Sunday, February 28, 2010


The size of the rudder's central core is determined by the final shape of the foil, the thickness of the wrapped glass and the unidirectional (UD) placed between the two outer skins. I estimated the shape (erring on smaller than too large).

I rounded over the edges for the wrapping.

After the wrap had cured in the VB, I placed it with spacers in the blank. I went to great pains at each step to insure that the blank remained perfectly flat. Each step is making it stiffer. Also, holding the leading / trailing dimension exact is important at this stage, just filling any gap as necessary.

Again, I tried to be too economical. You can see I'm trying to conserve that expensive HD foam. After fooling around to keep all the little pieces oriented and wondering now how I was going to brace the router, I decided to own up to the fact that I was going to have to go out and buy some more. I wasn't going to go through this on the 'big brother' centerboard, whose blank is now sitting below.

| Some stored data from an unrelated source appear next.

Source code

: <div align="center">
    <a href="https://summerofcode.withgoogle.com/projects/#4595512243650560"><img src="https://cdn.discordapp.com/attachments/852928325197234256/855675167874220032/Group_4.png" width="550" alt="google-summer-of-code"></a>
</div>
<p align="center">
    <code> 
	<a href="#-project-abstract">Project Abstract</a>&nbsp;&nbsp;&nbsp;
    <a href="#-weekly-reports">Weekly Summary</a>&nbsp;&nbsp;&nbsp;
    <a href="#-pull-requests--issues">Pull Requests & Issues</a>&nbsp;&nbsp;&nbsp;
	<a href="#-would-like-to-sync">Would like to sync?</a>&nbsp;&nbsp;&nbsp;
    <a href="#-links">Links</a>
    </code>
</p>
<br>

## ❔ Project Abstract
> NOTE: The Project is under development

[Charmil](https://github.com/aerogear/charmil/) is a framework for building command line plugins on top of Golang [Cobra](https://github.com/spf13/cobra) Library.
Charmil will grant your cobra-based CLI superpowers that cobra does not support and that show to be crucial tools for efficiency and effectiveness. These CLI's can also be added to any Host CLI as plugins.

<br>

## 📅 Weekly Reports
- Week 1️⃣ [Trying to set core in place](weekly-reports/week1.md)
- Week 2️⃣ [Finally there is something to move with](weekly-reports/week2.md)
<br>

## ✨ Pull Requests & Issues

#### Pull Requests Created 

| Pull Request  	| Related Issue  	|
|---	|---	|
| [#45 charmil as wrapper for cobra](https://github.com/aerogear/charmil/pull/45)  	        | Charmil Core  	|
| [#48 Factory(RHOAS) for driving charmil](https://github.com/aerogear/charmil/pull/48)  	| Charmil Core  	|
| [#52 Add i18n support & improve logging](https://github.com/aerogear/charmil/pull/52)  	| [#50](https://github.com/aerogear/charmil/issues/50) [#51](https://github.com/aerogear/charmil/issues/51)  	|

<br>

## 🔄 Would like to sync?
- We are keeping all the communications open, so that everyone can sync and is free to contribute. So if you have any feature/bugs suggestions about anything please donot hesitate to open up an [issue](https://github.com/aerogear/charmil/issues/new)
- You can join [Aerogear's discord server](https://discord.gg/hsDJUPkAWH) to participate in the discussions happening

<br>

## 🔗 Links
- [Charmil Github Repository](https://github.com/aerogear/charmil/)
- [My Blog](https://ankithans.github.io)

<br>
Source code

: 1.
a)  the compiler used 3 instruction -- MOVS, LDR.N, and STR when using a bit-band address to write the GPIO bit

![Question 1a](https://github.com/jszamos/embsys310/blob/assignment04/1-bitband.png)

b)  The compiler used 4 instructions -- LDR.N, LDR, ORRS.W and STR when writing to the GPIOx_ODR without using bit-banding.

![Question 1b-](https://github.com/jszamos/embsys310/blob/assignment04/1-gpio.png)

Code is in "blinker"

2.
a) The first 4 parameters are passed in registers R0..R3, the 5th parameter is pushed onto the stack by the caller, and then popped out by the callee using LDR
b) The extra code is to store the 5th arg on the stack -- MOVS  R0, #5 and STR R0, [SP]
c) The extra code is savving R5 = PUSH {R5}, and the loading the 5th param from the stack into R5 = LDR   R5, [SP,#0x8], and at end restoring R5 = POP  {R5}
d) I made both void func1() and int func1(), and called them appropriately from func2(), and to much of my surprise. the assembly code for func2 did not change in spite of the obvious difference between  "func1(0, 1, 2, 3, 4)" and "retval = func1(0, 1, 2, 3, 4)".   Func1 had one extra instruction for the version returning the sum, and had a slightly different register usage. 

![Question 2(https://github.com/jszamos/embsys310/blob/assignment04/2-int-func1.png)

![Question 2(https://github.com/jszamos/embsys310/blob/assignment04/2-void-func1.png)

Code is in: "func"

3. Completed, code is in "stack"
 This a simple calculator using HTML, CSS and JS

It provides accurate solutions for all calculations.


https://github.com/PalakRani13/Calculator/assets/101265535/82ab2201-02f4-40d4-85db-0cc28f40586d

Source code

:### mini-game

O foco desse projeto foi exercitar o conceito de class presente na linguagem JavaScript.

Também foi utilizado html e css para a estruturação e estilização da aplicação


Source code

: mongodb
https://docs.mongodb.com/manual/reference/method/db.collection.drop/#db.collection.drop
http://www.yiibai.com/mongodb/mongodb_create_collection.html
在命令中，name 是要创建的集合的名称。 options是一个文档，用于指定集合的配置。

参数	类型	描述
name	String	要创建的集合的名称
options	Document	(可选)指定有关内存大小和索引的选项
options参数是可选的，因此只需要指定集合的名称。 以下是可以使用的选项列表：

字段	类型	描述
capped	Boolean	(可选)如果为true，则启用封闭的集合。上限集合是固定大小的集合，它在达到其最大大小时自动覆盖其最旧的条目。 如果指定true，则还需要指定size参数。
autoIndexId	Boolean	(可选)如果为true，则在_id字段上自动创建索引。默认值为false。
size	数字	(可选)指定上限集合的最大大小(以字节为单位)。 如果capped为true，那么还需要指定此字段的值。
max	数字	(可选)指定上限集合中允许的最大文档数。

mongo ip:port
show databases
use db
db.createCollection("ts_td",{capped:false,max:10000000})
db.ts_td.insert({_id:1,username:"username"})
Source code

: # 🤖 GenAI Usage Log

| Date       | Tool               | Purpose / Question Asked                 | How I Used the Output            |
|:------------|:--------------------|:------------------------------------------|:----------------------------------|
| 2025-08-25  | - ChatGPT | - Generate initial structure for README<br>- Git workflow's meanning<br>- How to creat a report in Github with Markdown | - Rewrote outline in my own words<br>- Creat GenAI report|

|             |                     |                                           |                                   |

Using the router table, I put a groove along the trailing edge and filled with strengthened epoxy. This will make sure the exact center is never lost, potentially add stiffness to this thin edge until it is glassed, and solve the problem of having foam near the edge, since the edge will have a slightly flat profile.

The larger centerboard requires lofting between the upper and lower profiles which are given. Because of its orientation, the shape is slightly more complicated, but the same techniques work well. The key is the centerline that is given for each shape.

Momentum is building as I work on multiple parts. I was able to get a great price on some Divinycell 3/4 inch pre-perforated when a local boat manufacturer went out of business. It's much different that my Corecell (I have to say I'm partial to the Corecell, but it may just be what I'm used too) but was an economical way to get extra material for the larger cockpit floor, seats, and centerboard.

Cutting out HD portions.

Inserts almost ready to epoxy in place. It makes the rudder look pretty small. The colors are: grey = Divinycell, cream = Corecell, yellow = Corecell 1200.

The central core gets it glass wrap and vacuum-bagging. The clamped hardwood strips help to insure it doesn't warp.

This picture is just to show that I do own a different set of clothes!

Getting all the bracing set before placing the central core back in the blank. Because of the centerboard's length I went out and bought a section of aluminum angle -- wish I'd done that earlier. It's a great straight edge for drafting and marking, and I think it will be useful when positioning large flat pieces in the main hull.